A Step in the Right Direction: Assessing Exercise Tolerance in Cystic Fibrosis
Overview
Pulmonary Medicine
Affiliations
Exercise tolerance may be reduced in patients with cystic fibrosis, but it is not always possible to predict this from standard lung function measurements. Formal exercise testing may, therefore, be necessary, and the test should be simple and readily available. We have developed a "3-minute step test" and compared it with the standard 6-minute walking test. Subjects stepped up and down a 15-cm-high single step at a rate of 30 steps per minute for 3 minutes. The effect of the step test on spirometry was tested first in 31 children with CF (mean age, 12.0 years), who had a mean (range) baseline forced expired volume in 1 second (FEV1) of 64% (18-94%) of predicted values. The step test was then compared with the standard 6-minute walk in a further 54 patients with cystic fibrosis (mean age, 12.5 years), with mean (range) baseline FEV1 of 61% (14-103%) of predicted values. Outcome measures were minimum arterial oxygen saturation (SaO2), maximum pulse rate, and the modified Borg dyspnea score. Post-step test spirometry showed mean (95% CI) changes of -1.1% (-6.0 + 3.9%) for forced vital capacity, of -1.6% (-4.2 + 1.1%) for FEV1, and +0.25% (-2.8 + 3.3%) for peak expiratory flow, although 5/31 children showed >15% drop in one or more parameters. The step and walk tests both produced significant changes (P < 0.0001) in all outcomes, with a mean (range) minimum SaO2 of 92% (75-98%) versus 92% (75-97%), a maximum pulse rate of 145 b.p.m. (116-189) versus 132 (100-161), and a Borg score of 2.5 (0-9) versus 1.0 (0-5), respectively. Comparison of the two tests showed that the step test increased breathlessness (mean change Borg score, 2.3 vs. 0.8; P < 0.0001) and pulse rate (mean change, 38% vs. 24%, P < 0.0001) significantly more than the walk, whereas the decrease in SaO2 was similar (mean change, -2.9% vs. -2.6%; P = 0.12). Some patients with a significant drop in SaO2 (>4%) would not have the decrease predicted from their baseline lung function.

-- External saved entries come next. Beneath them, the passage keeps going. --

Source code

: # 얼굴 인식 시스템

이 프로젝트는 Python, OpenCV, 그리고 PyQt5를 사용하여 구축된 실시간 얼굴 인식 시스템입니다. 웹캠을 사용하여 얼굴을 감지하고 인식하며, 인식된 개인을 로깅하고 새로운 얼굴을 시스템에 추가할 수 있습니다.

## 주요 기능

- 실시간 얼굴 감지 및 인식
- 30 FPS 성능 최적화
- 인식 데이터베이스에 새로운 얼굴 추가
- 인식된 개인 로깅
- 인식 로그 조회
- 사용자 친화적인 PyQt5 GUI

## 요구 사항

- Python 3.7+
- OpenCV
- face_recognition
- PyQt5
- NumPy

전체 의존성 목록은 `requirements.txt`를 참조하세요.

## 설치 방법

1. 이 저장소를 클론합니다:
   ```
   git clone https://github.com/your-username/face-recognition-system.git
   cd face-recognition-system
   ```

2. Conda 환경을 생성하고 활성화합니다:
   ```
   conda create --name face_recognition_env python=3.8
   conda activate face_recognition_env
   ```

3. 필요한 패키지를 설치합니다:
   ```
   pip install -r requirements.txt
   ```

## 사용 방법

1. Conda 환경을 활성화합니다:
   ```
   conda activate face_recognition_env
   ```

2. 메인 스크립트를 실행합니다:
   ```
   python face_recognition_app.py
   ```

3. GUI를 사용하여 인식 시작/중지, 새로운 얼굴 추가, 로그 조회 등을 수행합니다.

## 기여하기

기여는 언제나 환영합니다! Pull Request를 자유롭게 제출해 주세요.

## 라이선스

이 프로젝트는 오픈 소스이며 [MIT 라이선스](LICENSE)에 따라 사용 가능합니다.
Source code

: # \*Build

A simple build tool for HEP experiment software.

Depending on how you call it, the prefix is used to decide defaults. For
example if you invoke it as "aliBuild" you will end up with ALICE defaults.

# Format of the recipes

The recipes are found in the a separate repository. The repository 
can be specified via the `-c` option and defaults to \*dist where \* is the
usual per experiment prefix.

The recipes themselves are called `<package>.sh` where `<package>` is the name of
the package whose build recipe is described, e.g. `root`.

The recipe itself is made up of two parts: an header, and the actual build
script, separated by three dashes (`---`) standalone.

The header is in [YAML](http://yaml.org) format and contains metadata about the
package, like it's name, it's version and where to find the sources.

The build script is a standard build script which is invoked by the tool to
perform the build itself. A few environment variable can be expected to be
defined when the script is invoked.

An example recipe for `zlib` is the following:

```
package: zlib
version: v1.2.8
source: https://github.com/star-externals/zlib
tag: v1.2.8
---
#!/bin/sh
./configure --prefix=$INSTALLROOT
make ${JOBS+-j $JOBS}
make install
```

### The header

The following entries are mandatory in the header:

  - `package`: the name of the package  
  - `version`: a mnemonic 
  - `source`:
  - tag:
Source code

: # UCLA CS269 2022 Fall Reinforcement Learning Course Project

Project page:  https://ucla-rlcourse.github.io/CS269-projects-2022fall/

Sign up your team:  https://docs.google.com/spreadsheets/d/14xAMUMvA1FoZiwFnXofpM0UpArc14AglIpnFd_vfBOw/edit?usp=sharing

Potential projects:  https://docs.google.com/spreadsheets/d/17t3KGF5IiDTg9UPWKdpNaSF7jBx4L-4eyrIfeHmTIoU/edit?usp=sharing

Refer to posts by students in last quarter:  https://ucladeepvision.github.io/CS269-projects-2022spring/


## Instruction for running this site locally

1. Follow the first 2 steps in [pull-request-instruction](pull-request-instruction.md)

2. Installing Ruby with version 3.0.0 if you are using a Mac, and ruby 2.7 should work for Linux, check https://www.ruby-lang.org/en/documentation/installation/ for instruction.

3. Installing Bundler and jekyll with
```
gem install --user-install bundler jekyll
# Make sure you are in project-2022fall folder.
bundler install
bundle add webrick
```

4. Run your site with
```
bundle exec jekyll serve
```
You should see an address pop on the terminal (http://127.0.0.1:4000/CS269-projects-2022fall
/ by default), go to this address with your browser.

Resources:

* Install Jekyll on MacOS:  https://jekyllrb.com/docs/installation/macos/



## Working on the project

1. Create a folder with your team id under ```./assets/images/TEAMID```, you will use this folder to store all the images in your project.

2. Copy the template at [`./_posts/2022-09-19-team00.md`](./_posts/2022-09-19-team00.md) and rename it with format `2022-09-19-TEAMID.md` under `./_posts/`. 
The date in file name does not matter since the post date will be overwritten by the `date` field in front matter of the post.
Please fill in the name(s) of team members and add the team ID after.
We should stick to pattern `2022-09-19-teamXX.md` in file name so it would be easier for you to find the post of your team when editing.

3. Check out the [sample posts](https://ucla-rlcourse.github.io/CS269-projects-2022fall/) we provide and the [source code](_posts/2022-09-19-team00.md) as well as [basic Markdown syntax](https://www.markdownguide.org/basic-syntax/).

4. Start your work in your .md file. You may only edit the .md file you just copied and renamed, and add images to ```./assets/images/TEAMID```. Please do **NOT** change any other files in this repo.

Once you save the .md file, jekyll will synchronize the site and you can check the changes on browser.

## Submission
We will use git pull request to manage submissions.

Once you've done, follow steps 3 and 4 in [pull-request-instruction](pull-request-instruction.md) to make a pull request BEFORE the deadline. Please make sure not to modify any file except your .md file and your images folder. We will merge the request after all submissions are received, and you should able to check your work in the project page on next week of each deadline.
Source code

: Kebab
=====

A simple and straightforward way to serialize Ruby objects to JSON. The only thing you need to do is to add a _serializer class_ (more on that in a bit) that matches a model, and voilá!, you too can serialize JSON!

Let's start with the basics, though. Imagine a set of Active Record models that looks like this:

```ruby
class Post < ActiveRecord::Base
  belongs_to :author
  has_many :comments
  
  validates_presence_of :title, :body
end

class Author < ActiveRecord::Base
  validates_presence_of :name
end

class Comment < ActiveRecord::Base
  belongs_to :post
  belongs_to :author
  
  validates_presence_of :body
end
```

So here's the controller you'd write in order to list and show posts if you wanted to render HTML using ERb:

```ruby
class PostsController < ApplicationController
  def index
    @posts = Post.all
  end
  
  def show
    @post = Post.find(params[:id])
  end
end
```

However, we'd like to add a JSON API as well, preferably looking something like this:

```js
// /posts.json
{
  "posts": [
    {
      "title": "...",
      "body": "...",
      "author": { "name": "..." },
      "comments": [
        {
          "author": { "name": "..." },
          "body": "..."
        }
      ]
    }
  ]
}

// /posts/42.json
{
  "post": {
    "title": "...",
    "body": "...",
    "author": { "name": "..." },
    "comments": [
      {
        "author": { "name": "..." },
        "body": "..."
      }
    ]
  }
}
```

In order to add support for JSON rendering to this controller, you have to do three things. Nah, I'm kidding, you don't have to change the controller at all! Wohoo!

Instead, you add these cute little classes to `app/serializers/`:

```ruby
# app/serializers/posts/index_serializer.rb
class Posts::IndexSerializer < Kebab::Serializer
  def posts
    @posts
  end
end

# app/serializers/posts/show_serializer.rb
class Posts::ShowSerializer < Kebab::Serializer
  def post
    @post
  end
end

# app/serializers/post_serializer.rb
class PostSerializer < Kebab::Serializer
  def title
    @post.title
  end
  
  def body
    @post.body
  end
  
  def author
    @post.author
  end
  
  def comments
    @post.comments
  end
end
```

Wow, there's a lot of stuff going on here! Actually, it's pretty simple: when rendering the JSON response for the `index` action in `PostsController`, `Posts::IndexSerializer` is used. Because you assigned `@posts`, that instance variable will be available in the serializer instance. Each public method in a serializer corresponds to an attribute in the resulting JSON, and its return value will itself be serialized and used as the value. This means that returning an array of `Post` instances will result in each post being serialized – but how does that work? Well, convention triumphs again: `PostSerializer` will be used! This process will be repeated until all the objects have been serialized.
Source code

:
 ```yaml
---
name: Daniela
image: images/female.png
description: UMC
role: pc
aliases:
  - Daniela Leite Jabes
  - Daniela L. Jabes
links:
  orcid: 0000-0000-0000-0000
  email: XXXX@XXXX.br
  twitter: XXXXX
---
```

Reproducibility for the two tests was similar. The step test is quick, simple and portable, and is not dependent on patient motivation. Although the step test is more tiring, its effect on SaO2 is similar to the 6-minute walking test. It is a safe test that may prove to be a valuable measure of exercise tolerance in children with pulmonary disease, although longitudinal studies are now needed.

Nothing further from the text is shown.